盆休みを利用するサラリーマンはしょうがないが、毎日、日曜日のジジババ軍団も沢山登って来る。毎日、日曜日なのになんでわざわざ混雑する盆休みに登って来るのか不思議でしょうがない。
下山途中で南岳からの”大キレット”が見えた。
妙義山の鷹落とし以上の切れ込みに見える。
穂高岳山荘から3時間で”本谷橋”に着く。多くのハイカーが休息していたが、ほとんどが登りの人だ。今日の涸沢は混雑しそう。
本谷橋の前後からは”屏風岩”を見ながらの歩きとなる。もし、パノラマコースに行っていれば、この上を歩くことになり、屏風岩を見ることはが出来なかった。(メラピークKOBEの連中はここを登攀するらしい)
”横尾”からは上高地のバスターミナルまではフラットなまったく面白くない11kmの道が続き、3時間掛けて歩くことになる。途中、前穂高岳の岩峰が見えるくらいで退屈極まりない道だ。
名古屋からの大山さん
今回の遠征
奥穂山頂より西穂高側の縦走尾根を見る。ここからは”コブ尾根ノ頭”以後の稜線が見えていないので縦走の困難さが判らない。

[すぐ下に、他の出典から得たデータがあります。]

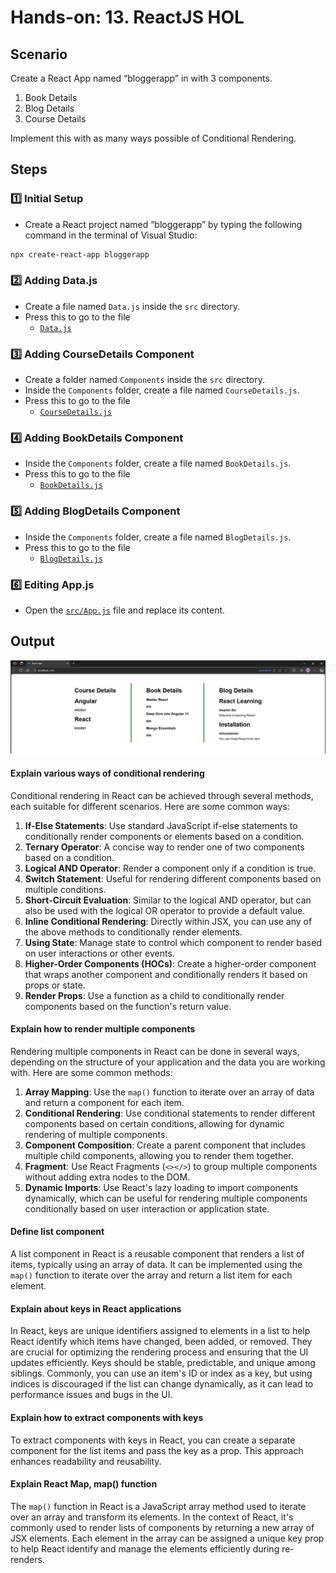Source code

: # Hands-on: 13. ReactJS HOL

## Scenario
Create a React App named “bloggerapp” in with 3 components.

1.	Book Details
2.	Blog Details
3.	Course Details

Implement this with as many ways possible of Conditional Rendering.

## Steps
### 1️⃣ Initial Setup
* Create a React project named “bloggerapp” by typing the following command in the terminal of Visual Studio:
```bash
npx create-react-app bloggerapp
```

### 2️⃣ Adding Data.js
* Create a file named `Data.js` inside the `src` directory.
* Press this to go to the file
  * [`Data.js`](./Code/bloggerapp/src/Data.js)

### 3️⃣ Adding CourseDetails Component
* Create a folder named `Components` inside the `src` directory.
* Inside the `Components` folder, create a file named `CourseDetails.js`.
* Press this to go to the file
  * [`CourseDetails.js`](./Code/bloggerapp/src/Components/CourseDetails.js)

### 4️⃣ Adding BookDetails Component
* Inside the `Components` folder, create a file named `BookDetails.js`.
* Press this to go to the file
  * [`BookDetails.js`](./Code/bloggerapp/src/Components/BookDetails.js)

### 5️⃣ Adding BlogDetails Component
* Inside the `Components` folder, create a file named `BlogDetails.js`.
* Press this to go to the file
  * [`BlogDetails.js`](./Code/bloggerapp/src/Components/BlogDetails.js)

### 6️⃣ Editing App.js
* Open the [`src/App.js`](./Code/bloggerapp/src/App.js) file and replace its content.

## Output
![Output](./Output/Output.png)

#### Explain various ways of conditional rendering
Conditional rendering in React can be achieved through several methods, each suitable for different scenarios. Here are some common ways:
1. **If-Else Statements**: Use standard JavaScript if-else statements to conditionally render components or elements based on a condition.
2. **Ternary Operator**: A concise way to render one of two components based on a condition.
3. **Logical AND Operator**: Render a component only if a condition is true.
4. **Switch Statement**: Useful for rendering different components based on multiple conditions.
5. **Short-Circuit Evaluation**: Similar to the logical AND operator, but can also be used with the logical OR operator to provide a default value.
6. **Inline Conditional Rendering**: Directly within JSX, you can use any of the above methods to conditionally render elements.
7. **Using State**: Manage state to control which component to render based on user interactions or other events.
8. **Higher-Order Components (HOCs)**: Create a higher-order component that wraps another component and conditionally renders it based on props or state.
9. **Render Props**: Use a function as a child to conditionally render components based on the function's return value.

####	Explain how to render multiple components
Rendering multiple components in React can be done in several ways, depending on the structure of your application and the data you are working with. Here are some common methods:
1. **Array Mapping**: Use the `map()` function to iterate over an array of data and return a component for each item.
2. **Conditional Rendering**: Use conditional statements to render different components based on certain conditions, allowing for dynamic rendering of multiple components.
3. **Component Composition**: Create a parent component that includes multiple child components, allowing you to render them together.
4. **Fragment**: Use React Fragments (`<></>`) to group multiple components without adding extra nodes to the DOM.
5. **Dynamic Imports**: Use React's lazy loading to import components dynamically, which can be useful for rendering multiple components conditionally based on user interaction or application state.

#### Define list component
A list component in React is a reusable component that renders a list of items, typically using an array of data. It can be implemented using the `map()` function to iterate over the array and return a list item for each element.

#### Explain about keys in React applications
In React, keys are unique identifiers assigned to elements in a list to help React identify which items have changed, been added, or removed. They are crucial for optimizing the rendering process and ensuring that the UI updates efficiently. Keys should be stable, predictable, and unique among siblings. Commonly, you can use an item's ID or index as a key, but using indices is discouraged if the list can change dynamically, as it can lead to performance issues and bugs in the UI.

#### Explain how to extract components with keys
To extract components with keys in React, you can create a separate component for the list items and pass the key as a prop. This approach enhances readability and reusability.

#### Explain React Map, map() function
The `map()` function in React is a JavaScript array method used to iterate over an array and transform its elements. In the context of React, it's commonly used to render lists of components by returning a new array of JSX elements. Each element in the array can be assigned a unique key prop to help React identify and manage the elements efficiently during re-renders.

”涸沢岳”の山頂には沢山のハイカーが登っているのが見えたが、”槍ヶ岳”の山頂は遠過ぎてハイカーの姿が確認出来ないが、多くのハイカーが登っているものと思われる。
ザイテンを下り終え、お花畑が広がるガレた道を涸沢に向かう。
何度も何度も振り返り、景観に見とれ写真を撮ってしまう。涸沢ヒュッテの手書き地図にはこんなことが書いてあった。
”涸沢の紅葉を見ずして穂高を語ることなかれ!”しかし、幾ら綺麗な紅葉とは言え雑踏の中には入りたくない。
穂高山荘から下山を始めて4時間で”横尾”に着く。